======== Source records ========
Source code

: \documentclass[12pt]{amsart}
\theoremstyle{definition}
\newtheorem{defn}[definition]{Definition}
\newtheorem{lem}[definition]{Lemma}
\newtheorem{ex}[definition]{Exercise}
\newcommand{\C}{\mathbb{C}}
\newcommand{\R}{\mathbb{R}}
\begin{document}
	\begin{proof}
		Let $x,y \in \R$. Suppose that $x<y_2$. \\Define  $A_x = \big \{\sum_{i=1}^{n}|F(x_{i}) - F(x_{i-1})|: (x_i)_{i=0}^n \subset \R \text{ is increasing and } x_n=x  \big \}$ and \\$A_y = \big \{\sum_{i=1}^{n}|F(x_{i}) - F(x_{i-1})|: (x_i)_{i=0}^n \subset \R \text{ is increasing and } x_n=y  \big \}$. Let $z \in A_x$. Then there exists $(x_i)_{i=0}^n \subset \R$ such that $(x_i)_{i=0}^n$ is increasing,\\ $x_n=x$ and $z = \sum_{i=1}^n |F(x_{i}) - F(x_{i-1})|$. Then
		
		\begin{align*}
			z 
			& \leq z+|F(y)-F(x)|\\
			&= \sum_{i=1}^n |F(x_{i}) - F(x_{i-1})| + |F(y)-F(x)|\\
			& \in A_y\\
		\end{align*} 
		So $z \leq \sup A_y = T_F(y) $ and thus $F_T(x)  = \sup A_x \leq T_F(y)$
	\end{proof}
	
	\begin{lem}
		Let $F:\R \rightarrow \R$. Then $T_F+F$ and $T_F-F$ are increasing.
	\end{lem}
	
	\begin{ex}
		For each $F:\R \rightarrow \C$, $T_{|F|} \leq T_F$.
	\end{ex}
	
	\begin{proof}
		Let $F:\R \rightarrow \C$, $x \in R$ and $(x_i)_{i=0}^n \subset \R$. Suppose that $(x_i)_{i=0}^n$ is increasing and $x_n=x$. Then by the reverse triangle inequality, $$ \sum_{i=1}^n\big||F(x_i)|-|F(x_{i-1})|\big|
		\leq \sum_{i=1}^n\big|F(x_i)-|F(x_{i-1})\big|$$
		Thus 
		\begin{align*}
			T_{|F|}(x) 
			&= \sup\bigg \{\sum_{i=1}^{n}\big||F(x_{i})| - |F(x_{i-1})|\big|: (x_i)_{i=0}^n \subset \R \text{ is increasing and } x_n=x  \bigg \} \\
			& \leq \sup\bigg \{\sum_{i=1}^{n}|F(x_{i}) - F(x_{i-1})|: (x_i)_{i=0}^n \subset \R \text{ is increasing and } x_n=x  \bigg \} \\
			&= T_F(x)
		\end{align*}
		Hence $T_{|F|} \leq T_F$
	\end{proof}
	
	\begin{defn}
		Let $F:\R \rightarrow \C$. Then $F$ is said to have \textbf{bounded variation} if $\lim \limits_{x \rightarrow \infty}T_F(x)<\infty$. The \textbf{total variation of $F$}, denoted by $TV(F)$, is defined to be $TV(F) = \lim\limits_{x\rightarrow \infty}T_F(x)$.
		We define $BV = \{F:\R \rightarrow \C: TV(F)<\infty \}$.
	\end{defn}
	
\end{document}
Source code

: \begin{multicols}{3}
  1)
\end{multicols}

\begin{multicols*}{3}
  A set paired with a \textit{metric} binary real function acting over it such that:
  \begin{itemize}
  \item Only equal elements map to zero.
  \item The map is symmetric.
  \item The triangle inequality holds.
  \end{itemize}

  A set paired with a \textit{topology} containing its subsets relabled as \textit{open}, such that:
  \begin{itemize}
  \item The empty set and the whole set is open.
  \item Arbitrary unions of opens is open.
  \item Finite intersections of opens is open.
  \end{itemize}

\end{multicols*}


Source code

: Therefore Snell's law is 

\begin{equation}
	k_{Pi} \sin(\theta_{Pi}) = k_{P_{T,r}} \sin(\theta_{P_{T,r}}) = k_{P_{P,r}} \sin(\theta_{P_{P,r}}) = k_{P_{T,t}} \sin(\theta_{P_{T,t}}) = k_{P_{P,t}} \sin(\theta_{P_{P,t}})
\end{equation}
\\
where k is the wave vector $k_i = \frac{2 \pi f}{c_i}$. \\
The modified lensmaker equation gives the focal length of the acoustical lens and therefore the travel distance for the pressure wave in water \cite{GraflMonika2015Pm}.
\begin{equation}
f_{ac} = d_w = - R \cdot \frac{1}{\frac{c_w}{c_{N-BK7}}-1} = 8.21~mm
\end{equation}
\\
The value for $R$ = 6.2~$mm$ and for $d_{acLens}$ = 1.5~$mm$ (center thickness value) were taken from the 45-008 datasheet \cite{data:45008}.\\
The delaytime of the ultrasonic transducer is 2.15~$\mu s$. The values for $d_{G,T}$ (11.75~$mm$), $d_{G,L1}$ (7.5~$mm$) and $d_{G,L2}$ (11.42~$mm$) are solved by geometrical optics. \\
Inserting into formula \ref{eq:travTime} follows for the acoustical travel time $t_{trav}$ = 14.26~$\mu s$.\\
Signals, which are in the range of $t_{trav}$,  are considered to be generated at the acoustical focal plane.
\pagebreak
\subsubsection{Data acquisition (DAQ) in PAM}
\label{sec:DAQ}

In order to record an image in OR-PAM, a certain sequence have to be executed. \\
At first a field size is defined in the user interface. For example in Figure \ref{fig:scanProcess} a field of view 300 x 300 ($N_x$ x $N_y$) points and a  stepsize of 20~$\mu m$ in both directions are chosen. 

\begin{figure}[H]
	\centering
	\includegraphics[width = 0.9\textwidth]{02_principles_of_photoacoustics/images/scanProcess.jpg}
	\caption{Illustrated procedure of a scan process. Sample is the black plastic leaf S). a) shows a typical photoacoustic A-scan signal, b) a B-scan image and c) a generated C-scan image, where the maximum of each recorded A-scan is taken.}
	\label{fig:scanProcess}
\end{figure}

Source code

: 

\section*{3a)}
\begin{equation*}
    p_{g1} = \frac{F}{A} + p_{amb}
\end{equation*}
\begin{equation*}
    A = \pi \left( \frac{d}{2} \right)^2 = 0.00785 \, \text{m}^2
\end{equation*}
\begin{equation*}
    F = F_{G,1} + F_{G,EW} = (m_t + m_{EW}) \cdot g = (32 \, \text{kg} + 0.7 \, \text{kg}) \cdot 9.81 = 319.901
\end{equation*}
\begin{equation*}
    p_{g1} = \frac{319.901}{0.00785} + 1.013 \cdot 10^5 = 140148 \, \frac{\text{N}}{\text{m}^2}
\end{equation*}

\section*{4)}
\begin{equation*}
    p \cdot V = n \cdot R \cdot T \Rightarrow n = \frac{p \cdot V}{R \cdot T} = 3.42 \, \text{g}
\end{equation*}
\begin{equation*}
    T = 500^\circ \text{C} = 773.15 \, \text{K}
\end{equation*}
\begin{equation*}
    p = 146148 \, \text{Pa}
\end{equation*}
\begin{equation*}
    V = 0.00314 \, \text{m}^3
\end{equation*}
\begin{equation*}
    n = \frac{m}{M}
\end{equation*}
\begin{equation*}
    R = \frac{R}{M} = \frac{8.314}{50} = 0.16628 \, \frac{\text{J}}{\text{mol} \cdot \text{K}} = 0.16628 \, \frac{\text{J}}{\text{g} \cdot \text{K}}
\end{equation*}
========
*Task*.
Copy whichever lines above contain the string "have".

*Solution*.
		Let $F:\R \rightarrow \C$. Then $F$ is said to have \textbf{bounded variation} if $\lim \limits_{x \rightarrow \infty}T_F(x)<\infty$. The \textbf{total variation of $F$}, denoted by $TV(F)$, is defined to be $TV(F) = \lim\limits_{x\rightarrow \infty}T_F(x)$.
In order to record an image in OR-PAM, a certain sequence have to be executed. \\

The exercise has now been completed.